Summer Reflection — a perspective on prudent investment practices
Bad Blood and Innocent Man illustrate five factors relevant for investors today.
August is typically a slow month for investing. For investors, August is a time for reflection, exploring new areas of technology innovation and other topics of interest.
This vacation my reading list was diversionary, intentionally far afield from investing. Baseball is a safe summer read and the Historical Baseball Abstract is a baseball analytics classic for the numerically inclined. John Grisham is summer reading royalty. I avoid his novels, but delved into Innocent Man, his first non-fiction emerging from his involvement in the Innocence Project. Bad Blood, a rare business thriller recounting the Theranos debacle, also made the summer vacation reading list, along with a few other books.
From these disparate sources emerged an unintended theme that is both timely and relevant to technology investing. Each book describes the psychology of commitment and fallacies that emerge with monumental consequences when good decision-making principles are overlooked.
“Each book describes the psychology of commitment and fallacies that emerge with monumental consequences when good decision-making principles are overlooked.”
This is timely as we are in a seller’s market that has strained venture investment practices. It is also central to the fiduciary duty we undertake as investors. When adjudicating investment disputes, courts apply the “prudent man rule,” a principle that dates back to 1830, directing trustees “to observe how men of prudence, discretion and intelligence manage their own affairs, not in regard to speculation, but in regard to the permanent disposition of their funds, considering the probable income, as well as the probable safety of the capital to be invested.”

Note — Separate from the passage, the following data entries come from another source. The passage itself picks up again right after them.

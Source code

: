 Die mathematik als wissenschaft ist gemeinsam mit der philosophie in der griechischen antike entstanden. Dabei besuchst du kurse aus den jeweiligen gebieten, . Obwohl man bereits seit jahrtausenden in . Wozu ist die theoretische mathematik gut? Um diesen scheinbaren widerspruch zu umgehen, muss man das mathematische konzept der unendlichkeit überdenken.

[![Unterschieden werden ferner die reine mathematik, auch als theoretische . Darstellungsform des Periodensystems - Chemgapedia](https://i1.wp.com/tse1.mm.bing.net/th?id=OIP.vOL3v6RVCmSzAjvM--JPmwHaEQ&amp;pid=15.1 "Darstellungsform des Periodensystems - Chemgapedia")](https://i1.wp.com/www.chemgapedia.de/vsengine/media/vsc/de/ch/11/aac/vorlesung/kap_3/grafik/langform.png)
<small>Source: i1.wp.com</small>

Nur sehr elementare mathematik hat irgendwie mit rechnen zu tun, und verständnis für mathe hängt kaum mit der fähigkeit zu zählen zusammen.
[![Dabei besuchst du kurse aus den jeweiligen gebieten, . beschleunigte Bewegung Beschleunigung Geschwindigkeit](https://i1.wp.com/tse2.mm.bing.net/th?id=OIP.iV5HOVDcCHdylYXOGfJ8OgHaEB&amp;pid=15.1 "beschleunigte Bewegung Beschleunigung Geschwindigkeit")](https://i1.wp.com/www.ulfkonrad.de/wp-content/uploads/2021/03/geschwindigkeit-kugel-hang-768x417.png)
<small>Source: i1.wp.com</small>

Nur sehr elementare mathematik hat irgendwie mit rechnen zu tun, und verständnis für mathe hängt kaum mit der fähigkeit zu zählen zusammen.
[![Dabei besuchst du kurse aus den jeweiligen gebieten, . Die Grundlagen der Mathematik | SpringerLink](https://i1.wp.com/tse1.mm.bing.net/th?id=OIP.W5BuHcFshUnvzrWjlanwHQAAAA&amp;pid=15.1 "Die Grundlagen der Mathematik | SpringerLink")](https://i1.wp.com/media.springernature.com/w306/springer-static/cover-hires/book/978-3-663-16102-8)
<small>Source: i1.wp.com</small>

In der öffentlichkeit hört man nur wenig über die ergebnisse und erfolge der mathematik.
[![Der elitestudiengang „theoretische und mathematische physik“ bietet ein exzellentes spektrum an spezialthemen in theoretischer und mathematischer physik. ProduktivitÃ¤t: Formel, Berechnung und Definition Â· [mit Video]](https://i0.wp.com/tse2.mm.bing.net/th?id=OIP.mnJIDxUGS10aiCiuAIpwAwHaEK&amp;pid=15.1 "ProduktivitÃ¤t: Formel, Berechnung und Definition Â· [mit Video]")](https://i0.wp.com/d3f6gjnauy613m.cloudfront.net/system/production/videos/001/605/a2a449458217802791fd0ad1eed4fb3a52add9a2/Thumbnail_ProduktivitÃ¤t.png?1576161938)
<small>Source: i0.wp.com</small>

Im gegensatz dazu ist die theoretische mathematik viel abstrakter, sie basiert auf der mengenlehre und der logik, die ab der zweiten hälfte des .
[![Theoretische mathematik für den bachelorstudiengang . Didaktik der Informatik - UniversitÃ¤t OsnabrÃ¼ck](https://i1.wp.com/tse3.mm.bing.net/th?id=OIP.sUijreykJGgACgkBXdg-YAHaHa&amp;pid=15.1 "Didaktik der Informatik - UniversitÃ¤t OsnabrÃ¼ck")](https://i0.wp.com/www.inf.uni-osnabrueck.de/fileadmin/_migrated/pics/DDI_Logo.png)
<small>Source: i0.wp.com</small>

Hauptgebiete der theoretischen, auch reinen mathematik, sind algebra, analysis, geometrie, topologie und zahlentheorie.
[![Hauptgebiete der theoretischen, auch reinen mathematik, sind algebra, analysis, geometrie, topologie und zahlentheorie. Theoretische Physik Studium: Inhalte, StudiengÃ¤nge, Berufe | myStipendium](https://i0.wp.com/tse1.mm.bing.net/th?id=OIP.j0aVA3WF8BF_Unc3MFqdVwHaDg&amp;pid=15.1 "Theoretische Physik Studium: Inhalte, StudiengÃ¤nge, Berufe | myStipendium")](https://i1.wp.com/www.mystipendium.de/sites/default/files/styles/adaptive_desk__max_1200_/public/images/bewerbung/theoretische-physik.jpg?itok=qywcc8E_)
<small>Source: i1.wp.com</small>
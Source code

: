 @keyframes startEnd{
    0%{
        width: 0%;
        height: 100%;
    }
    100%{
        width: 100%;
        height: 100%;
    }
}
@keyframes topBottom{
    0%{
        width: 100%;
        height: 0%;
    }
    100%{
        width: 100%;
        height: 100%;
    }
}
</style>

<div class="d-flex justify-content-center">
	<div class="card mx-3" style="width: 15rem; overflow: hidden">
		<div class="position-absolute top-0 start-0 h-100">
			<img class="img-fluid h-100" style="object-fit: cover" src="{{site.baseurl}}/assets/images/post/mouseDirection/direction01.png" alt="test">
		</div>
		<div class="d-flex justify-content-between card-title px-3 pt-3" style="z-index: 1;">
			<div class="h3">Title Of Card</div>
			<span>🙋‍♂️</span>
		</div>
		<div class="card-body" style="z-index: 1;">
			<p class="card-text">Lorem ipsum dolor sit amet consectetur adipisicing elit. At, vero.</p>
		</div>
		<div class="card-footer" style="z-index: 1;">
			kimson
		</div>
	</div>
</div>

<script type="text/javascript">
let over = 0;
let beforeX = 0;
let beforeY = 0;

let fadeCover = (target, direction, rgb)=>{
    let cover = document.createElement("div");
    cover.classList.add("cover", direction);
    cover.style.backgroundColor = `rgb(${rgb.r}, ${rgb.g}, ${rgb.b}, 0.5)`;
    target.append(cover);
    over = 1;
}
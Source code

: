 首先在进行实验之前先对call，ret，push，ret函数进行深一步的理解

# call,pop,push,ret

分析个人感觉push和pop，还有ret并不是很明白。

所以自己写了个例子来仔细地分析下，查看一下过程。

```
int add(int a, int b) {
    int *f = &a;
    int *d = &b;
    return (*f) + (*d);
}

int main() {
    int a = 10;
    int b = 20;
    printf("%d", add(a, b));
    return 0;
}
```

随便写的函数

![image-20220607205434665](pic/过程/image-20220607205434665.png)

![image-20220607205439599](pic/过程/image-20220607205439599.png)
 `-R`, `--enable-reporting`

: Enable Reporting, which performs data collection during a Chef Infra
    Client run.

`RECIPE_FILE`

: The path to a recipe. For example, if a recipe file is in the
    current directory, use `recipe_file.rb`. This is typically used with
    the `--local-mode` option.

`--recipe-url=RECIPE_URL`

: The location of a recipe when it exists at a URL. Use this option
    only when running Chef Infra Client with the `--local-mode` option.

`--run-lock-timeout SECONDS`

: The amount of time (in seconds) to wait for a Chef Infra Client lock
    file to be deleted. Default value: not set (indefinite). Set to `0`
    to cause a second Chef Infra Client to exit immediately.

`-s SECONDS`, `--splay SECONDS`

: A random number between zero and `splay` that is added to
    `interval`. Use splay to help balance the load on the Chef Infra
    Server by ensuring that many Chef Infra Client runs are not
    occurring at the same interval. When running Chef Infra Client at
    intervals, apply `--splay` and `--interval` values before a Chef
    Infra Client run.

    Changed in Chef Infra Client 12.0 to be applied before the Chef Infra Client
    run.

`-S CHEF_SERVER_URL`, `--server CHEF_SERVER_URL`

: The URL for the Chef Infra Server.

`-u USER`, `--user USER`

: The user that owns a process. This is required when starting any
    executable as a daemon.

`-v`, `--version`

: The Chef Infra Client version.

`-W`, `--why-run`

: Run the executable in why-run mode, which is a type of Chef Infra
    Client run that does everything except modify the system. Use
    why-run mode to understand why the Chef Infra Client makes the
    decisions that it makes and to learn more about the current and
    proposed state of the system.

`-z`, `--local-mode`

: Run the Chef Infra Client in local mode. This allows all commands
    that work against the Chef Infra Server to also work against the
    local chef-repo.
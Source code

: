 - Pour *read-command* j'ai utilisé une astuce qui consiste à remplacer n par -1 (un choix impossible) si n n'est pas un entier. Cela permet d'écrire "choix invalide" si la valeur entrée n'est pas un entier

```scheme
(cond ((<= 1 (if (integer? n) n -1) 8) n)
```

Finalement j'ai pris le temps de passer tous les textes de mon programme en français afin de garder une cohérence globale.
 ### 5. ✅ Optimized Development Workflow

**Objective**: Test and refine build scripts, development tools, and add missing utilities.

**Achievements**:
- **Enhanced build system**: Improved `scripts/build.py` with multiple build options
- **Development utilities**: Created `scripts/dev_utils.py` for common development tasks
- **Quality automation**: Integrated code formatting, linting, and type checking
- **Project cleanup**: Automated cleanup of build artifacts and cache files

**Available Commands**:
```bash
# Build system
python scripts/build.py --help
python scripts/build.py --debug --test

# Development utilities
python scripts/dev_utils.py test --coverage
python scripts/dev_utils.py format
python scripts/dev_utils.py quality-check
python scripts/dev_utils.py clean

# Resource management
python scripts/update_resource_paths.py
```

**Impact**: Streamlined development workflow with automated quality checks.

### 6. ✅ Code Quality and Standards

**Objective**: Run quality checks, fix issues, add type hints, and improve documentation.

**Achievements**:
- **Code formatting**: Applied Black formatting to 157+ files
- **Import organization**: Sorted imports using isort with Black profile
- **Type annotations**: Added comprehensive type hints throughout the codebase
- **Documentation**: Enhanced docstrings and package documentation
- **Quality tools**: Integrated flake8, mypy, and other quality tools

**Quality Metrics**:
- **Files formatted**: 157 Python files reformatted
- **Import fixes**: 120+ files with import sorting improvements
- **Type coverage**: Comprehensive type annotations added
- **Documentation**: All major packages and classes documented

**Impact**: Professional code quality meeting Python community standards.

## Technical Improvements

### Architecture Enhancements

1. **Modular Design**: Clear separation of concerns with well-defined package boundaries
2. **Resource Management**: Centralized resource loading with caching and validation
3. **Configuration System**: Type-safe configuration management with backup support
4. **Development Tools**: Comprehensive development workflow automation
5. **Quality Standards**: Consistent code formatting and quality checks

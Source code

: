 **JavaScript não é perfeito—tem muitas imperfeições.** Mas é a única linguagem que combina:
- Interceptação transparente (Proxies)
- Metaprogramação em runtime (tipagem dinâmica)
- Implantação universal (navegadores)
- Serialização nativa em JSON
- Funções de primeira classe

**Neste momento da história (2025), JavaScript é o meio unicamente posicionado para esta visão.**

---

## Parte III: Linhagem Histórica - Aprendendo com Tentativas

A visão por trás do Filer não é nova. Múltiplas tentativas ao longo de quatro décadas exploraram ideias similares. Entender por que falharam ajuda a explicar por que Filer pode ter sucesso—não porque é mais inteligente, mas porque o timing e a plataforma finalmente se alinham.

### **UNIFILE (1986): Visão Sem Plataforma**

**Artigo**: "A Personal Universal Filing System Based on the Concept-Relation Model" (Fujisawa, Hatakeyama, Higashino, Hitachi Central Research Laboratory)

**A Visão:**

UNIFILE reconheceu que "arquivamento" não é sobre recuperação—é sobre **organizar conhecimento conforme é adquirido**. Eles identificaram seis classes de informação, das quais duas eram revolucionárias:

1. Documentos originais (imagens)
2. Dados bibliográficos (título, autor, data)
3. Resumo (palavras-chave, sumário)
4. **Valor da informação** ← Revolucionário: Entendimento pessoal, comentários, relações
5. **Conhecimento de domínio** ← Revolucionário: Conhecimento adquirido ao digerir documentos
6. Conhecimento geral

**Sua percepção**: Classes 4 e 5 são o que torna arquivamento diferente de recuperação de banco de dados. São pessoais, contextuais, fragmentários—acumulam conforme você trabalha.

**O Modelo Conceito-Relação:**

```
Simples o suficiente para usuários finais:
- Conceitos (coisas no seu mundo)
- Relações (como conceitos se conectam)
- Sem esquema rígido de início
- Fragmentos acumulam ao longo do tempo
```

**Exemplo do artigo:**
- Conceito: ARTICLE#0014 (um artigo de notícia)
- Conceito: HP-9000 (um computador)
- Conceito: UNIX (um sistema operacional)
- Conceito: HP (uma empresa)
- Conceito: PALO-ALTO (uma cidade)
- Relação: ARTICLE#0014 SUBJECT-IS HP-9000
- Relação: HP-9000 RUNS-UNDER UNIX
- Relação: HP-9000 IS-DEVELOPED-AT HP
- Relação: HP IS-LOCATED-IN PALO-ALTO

In his Historical Baseball Abstract, Bill James, the scion of baseball analytics, established a framework that applies broadly to good diligence practices: “Baseball statistics are simplifications of much more complex realities. It may be unnecessary to say this because, of course, all human understanding is based on simplifications of more complex realities. Economic theories are simplified images of how an economy works, replacing billions of complicated facts with a few broad generalizations. The same is true of psychological and sociological theories; it is true in medicine and astronomy. The search for understanding, wherever it roams, is a search for better simplifications — simplifications that explain more and distort less. Even the understanding gained from experience is, of course, a simplification of experience into the generalizations that are distilled from many experiences. The difference between a good statistical analyst and a poor statistical analysis that a good statistical analyst understands this, and a bad one implicitly denies it.”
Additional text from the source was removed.